A Cautious Man
October 13, 2003
"Truth Will Out"
You've been hearing a new, revisionist spin on the reasons for war. "The President never said there was an imminent threat", is basically how it goes. The corollary is that anybody who now points out the lack of WMD is accused of disregarding the real reason we went to war. Basically, it's an interesting approach to shifting the burden on to the critics of the war. However, it is based entirely on finely parsing all of the President's statements, to interpret them to mean something very different from the clear intent, at the time they were uttered.

This is what the President said, in an address to the nation, on March 17, 2003:
"Intelligence gathered by this and other governments leaves no doubt that the Iraq regime continues to possess and conceal some of the most lethal weapons ever devised. This regime has already used weapons of mass destruction against Iraq's neighbors and against Iraq's people.

"The regime has a history of reckless aggression in the Middle East. It has a deep hatred of America and our friends. And it has aided, trained and harbored terrorists, including operatives of al Qaeda.

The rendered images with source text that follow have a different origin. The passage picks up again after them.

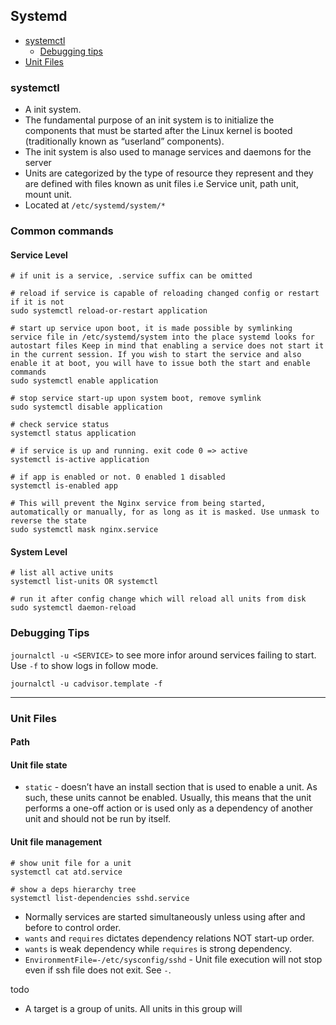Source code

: ## Systemd

- [systemctl](#systemctl)
  - [Debugging tips](#debugging-tips)
- [Unit Files](#unit-files)

### systemctl

- A init system.
- The fundamental purpose of an init system is to initialize the components that must be started after the Linux kernel is booted (traditionally known as “userland” components).
- The init system is also used to manage services and daemons for the server
- Units are categorized by the type of resource they represent and they are defined with files known as unit files i.e Service unit, path unit, mount unit.
- Located at `/etc/systemd/system/*`

### Common commands

#### Service Level

```shell
# if unit is a service, .service suffix can be omitted

# reload if service is capable of reloading changed config or restart if it is not
sudo systemctl reload-or-restart application

# start up service upon boot, it is made possible by symlinking service file in /etc/systemd/system into the place systemd looks for autostart files Keep in mind that enabling a service does not start it in the current session. If you wish to start the service and also enable it at boot, you will have to issue both the start and enable commands
sudo systemctl enable application

# stop service start-up upon system boot, remove symlink
sudo systemctl disable application

# check service status
systemctl status application

# if service is up and running. exit code 0 => active
systemctl is-active application

# if app is enabled or not. 0 enabled 1 disabled
systemctl is-enabled app

# This will prevent the Nginx service from being started, automatically or manually, for as long as it is masked. Use unmask to reverse the state
sudo systemctl mask nginx.service
```

#### System Level

```shell
# list all active units
systemctl list-units OR systemctl

# run it after config change which will reload all units from disk
sudo systemctl daemon-reload
```

### Debugging Tips

`journalctl -u <SERVICE>` to see more infor around services failing to start. Use `-f` to show logs in follow mode.

```shell
journalctl -u cadvisor.template -f
```

---

### Unit Files

#### Path



#### Unit file state

- `static` - doesn’t have an install section that is used to enable a unit. As such, these units cannot be enabled. Usually, this means that the unit performs a one-off action or is used only as a dependency of another unit and should not be run by itself.

#### Unit file management

```shell
# show unit file for a unit
systemctl cat atd.service

# show a deps hierarchy tree
systemctl list-dependencies sshd.service
```

- Normally services are started simultaneously unless using after and before to control order.
- `wants` and `requires` dictates dependency relations NOT start-up order.
- `wants` is weak dependency while `requires` is strong dependency.
- `EnvironmentFile=-/etc/sysconfig/sshd` - Unit file execution will not stop even if ssh file does not exit. See `-`.

todo
- A target is a group of units. All units in this group will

"The danger is clear: using chemical, biological or, one day, nuclear weapons, obtained with the help of Iraq, the terrorists could fulfill their stated ambitions and kill thousands or hundreds of thousands of innocent people in our country, or any other."
Later on in the speech, he said the following:
"Recognizing the threat to our country, the United States Congress voted overwhelmingly last year to support the use of force against Iraq."
This was the vote which was sold, at the time, as a vote which would not lead to "imminent" war. The President added as follows:
"Yet, the only way to reduce the harm and duration of war is to apply the full force and might of our military, and we are prepared to do so. If Saddam Hussein attempts to cling to power, he will remain a deadly foe until the end. In desperation, he and terrorists groups might try to conduct terrorist operations against the American people and our friends. These attacks are not inevitable. They are, however, possible. And this very fact underscores the reason we cannot live under the threat of blackmail. The terrorist threat to America and the world will be diminished the moment that Saddam Hussein is disarmed."
And, finally:
"We are now acting because the risks of inaction would be far greater. In one year, or five years, the power of Iraq to inflict harm on all free nations would be multiplied many times over. With these capabilities, Saddam Hussein and his terrorist allies could choose the moment of deadly conflict when they are strongest. We choose to meet that threat now, where it arises, before it can appear suddenly in our skies and cities. "
All of this was in the President's speech describing the need for Hussein to get out immediately.

But today, we're told that nobody claimed there was an "imminent" threat. Well, I guess if you want to argue the meaning of each and every word, and show that they could be read to indicate a less-than-imminent threat, that's possible. But, at the time, and given the context and the clear intent, it is deceptive to claim that the American people were not told that war, immediate war, was the only way to safeguard our country. This would all be amusing, if it wasn't for the fact that these people are trying to deceive us about how they led the country into a war, a war that had to be initiated immediately, without any recourse to other options or approaches ("Up yours, France"; "Get lost, Pope").

I would say that it's like arguing over what the meaning of "is" is, but back in the Clinton years that was an argument about sex. This is one about death. So this is serious, and the folks who are trying fool people about what they did last spring should be ashamed of themselves.

I think Mr. Springsteen has said it best, during his concerts this past summer:
"The question of whether we were misled in the war with Iraq is neither a liberal or conservative question or Democratic or Republican question. It's an American question. And protecting the democracy we ask our sons and daughters to die for is our responsibility and it's our trust. And demanding accountability is our job as citizens. That's the American way so that truth will out."